Acute Lymphoblastic Leukemia Detection Using Hypercomplex-Valued Convolutional Neural Networks
Guilherme Vieira, Marcos Eduardo Valle
TL;DR
This work tackles automated ALL detection from blood smear images by extending convolutional neural networks to HvCNNs defined over eight four‑dimensional associative hypercomplex algebras, including $A[-1,-1]$ (quaternions), $A[-1,+1]$ (coquaternions), and $B[-1,+1]$ (tessarines). It demonstrates that HSV-encoded inputs combined with non‑quaternion algebras yield the strongest performance, with HvCNNs achieving around $96$–$97\%$ median accuracy on ALL-IDB2 while using only about $3.6\times 10^{4}$ parameters, far fewer than a ResNet18 baseline. The authors also provide an emulation method to implement HvCNNs within standard real-valued DL libraries and show that coquaternions and tessarines can outperform quaternions on HSV data, contributing to efficient CAD for leukemia. Overall, the paper introduces a principled hypercomplex framework and empirically validates its effectiveness for color-sensitive medical image classification.
Abstract
This paper features convolutional neural networks defined on hypercomplex algebras applied to classify lymphocytes in blood smear digital microscopic images. Such classification is helpful for the diagnosis of acute lymphoblast leukemia (ALL), a type of blood cancer.

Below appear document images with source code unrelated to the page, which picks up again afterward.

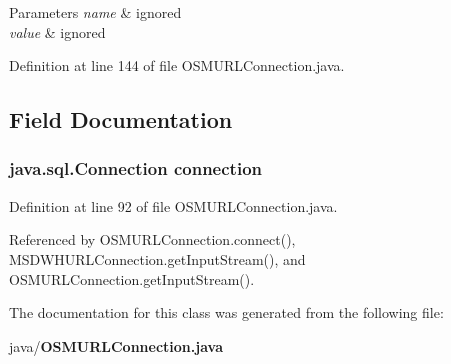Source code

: \begin{DoxyParams}{Parameters}
{\em name} & ignored \\
\hline
{\em value} & ignored \\
\hline
\end{DoxyParams}


Definition at line 144 of file O\+S\+M\+U\+R\+L\+Connection.\+java.



\subsection{Field Documentation}
\subsubsection[{connection}]{\setlength{\rightskip}{0pt plus 5cm}java.\+sql.\+Connection connection\hspace{0.3cm}{\ttfamily [protected]}}\label{classorg_1_1smallfoot_1_1parser_1_1osmsql_1_1OSMURLConnection_a6b788764b81c8f58b7654c790ec4988d}


Definition at line 92 of file O\+S\+M\+U\+R\+L\+Connection.\+java.



Referenced by O\+S\+M\+U\+R\+L\+Connection.\+connect(), M\+S\+D\+W\+H\+U\+R\+L\+Connection.\+get\+Input\+Stream(), and O\+S\+M\+U\+R\+L\+Connection.\+get\+Input\+Stream().



The documentation for this class was generated from the following file\+:\begin{DoxyCompactItemize}
\item 
java/{\bf O\+S\+M\+U\+R\+L\+Connection.\+java}\end{DoxyCompactItemize}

We perform the classification task using eight hypercomplex-valued convolutional neural networks (HvCNNs) along with real-valued convolutional networks. Our results show that HvCNNs perform better than the real-valued model, showcasing higher accuracy with a much smaller number of parameters. Moreover, we found that HvCNNs based on Clifford algebras processing HSV-encoded images attained the highest observed accuracies. Precisely, our HvCNN yielded an average accuracy rate of 96.6% using the ALL-IDB2 dataset with a 50% train-test split, a value extremely close to the state-of-the-art models but using a much simpler architecture with significantly fewer parameters.